## Dealing with duplicate sets of rows

Frequent Contributor
Posts: 138

# Dealing with duplicate sets of rows

Hi,

I have a dataset in which each row is a person's score for a given event on a given date. People have 5 events in each day, as well as a total score which incorporates the 5 event scores but is not a straight sum. People can be in the dataset on multiple days.

ID      Date        Event      Score

1    10/1/2012     1                5

1    10/1/2012     2                3

1    10/1/2012     3                7

1    10/1/2012     4                2

1    10/1/2012     5                3

1    10/1/2012    tot              17

1    10/1/2012    tot              14

2    9/7/2014       1                3

2    9/7/2014       1             null

2    9/7/2014       2               7

2    9/7/2014       2             null

I'm trying to clean the data but it has 3 problems:

1. One person will have multiple sets of events on one day, in which one set has values and one set is null/missing

2. One person will have multiple sets of events on one day, in which both sets have identical values

3. One person will have multiple sets of events in one day, in which both sets have different values

This is my solution to 1 and 2:

Proc sort data=have;

By ID date event descending score; Run;

Data want;

Set have;

By ID date event descending score;

If first.event output want;

Run;

That should output the first of two identical rows or a non-missing row if one set of responses has values and the other set is missing. However, it does not address the third problem.
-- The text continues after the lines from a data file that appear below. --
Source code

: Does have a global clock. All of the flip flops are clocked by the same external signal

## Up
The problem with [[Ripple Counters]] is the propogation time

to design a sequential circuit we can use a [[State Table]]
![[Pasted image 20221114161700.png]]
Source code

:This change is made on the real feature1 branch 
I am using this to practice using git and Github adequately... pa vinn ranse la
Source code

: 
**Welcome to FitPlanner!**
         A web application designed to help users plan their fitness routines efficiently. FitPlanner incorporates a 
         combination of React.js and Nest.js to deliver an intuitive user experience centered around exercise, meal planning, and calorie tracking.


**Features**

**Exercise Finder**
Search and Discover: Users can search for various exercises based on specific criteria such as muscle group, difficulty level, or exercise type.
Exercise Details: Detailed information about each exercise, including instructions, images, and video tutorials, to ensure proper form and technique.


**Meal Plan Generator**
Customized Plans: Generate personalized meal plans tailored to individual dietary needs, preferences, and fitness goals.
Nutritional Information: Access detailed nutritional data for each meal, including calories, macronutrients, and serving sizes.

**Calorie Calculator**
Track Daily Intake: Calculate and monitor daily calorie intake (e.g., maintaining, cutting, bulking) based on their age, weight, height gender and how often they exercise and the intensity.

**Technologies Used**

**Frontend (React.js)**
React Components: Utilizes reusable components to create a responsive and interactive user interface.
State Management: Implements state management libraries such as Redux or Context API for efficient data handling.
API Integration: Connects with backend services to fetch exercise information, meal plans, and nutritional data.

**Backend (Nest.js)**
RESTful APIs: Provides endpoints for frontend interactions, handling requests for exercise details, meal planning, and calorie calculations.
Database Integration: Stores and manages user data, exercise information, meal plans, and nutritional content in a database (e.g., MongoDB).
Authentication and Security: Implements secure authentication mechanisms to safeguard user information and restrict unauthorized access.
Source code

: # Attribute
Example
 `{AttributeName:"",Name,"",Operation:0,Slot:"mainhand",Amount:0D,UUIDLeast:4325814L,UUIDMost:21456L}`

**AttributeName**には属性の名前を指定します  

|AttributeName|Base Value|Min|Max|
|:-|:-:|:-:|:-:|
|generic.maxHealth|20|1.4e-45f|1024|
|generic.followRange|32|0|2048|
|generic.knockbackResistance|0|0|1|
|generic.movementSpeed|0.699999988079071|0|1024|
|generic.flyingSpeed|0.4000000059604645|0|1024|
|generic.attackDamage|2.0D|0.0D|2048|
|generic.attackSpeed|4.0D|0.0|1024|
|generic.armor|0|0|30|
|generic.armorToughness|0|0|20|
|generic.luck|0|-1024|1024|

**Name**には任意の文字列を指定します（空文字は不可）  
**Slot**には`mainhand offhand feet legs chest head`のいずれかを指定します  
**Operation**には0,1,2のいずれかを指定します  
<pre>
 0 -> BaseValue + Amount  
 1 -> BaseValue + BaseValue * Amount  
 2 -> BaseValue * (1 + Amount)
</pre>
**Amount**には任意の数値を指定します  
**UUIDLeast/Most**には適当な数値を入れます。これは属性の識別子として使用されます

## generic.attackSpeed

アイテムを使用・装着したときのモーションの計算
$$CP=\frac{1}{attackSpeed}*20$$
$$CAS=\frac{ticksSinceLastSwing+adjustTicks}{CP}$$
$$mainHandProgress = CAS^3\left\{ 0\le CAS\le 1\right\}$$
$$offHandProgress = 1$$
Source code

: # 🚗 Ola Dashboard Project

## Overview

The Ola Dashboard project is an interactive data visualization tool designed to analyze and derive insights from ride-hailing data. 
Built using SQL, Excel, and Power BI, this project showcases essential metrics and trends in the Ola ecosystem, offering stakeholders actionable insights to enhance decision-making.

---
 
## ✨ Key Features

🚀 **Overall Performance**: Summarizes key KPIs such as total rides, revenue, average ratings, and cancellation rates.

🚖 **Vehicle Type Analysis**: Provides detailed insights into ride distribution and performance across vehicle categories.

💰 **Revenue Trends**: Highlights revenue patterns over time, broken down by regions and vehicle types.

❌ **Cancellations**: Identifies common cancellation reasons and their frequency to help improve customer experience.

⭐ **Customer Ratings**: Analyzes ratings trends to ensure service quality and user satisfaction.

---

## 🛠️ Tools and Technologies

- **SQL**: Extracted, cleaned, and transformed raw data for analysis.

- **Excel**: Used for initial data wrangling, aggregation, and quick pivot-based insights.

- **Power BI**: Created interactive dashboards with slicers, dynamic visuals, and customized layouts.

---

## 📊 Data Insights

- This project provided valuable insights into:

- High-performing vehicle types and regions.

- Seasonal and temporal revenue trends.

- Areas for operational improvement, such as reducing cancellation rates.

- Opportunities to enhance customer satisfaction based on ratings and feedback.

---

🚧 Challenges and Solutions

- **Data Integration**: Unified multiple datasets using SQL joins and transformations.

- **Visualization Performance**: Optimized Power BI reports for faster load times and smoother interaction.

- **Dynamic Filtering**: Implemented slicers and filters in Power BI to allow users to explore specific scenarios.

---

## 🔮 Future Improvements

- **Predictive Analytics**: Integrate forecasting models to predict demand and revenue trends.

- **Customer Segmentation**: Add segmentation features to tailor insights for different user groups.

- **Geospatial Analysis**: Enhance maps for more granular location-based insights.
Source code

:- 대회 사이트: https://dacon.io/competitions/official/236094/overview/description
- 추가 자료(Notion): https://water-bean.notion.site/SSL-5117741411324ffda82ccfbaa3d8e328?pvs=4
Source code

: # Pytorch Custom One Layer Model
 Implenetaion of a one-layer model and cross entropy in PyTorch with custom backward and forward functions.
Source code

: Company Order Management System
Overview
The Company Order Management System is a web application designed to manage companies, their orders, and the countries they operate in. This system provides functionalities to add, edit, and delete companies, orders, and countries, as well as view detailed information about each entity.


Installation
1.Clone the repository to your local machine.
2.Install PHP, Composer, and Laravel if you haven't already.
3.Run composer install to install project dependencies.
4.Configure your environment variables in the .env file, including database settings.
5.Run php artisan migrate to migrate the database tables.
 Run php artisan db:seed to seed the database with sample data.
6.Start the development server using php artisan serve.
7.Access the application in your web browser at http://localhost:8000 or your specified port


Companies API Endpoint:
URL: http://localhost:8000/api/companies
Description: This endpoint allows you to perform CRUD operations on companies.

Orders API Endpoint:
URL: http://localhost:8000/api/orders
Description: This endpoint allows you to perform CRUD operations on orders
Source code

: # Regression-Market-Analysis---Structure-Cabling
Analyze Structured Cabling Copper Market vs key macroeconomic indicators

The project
I know I can't get rid of a row at random so if I could maybe create a flag or some sort of indicator that would show that the person had two distinct scores for that event, that would be helpful.

Additionally, when I was going through the data, the ones that I noticed people having multiple scores on the same day for were the total scores. If event=tot were the only ones for which a person had two distinct values of score, I could just delete the event=tot rows altogether, transpose the data, then calculate the total scores myself. However, I would need to be able to verify that it was only the event=tot rows that had two distinct responses, and I'm not sure how to do that.

Any help is much appreciated.

Super User
Posts: 5,878

## Re: Dealing with duplicate sets of rows

Are you saying that the stored total that is not a straight sum is wrong, and your calculation would be better?

First, why store totals, if they are, totals. That's the job for the reporting procedure.

Second, go back to your source to get better data, or at least more details, Maybe ther's a timestamp for each record, and you could use that for a cleansing rule.

Other than that, there is no silver bullet - you need to create a rule, and communicate that very clear to any person looking at this data/report. If you chose the first/last/medium, or just set it to missing/null - pretty much up to business requirements.

Data never sleeps
Contributor
Posts: 66

## Re: Dealing with duplicate sets of rows

This should give you what you need ...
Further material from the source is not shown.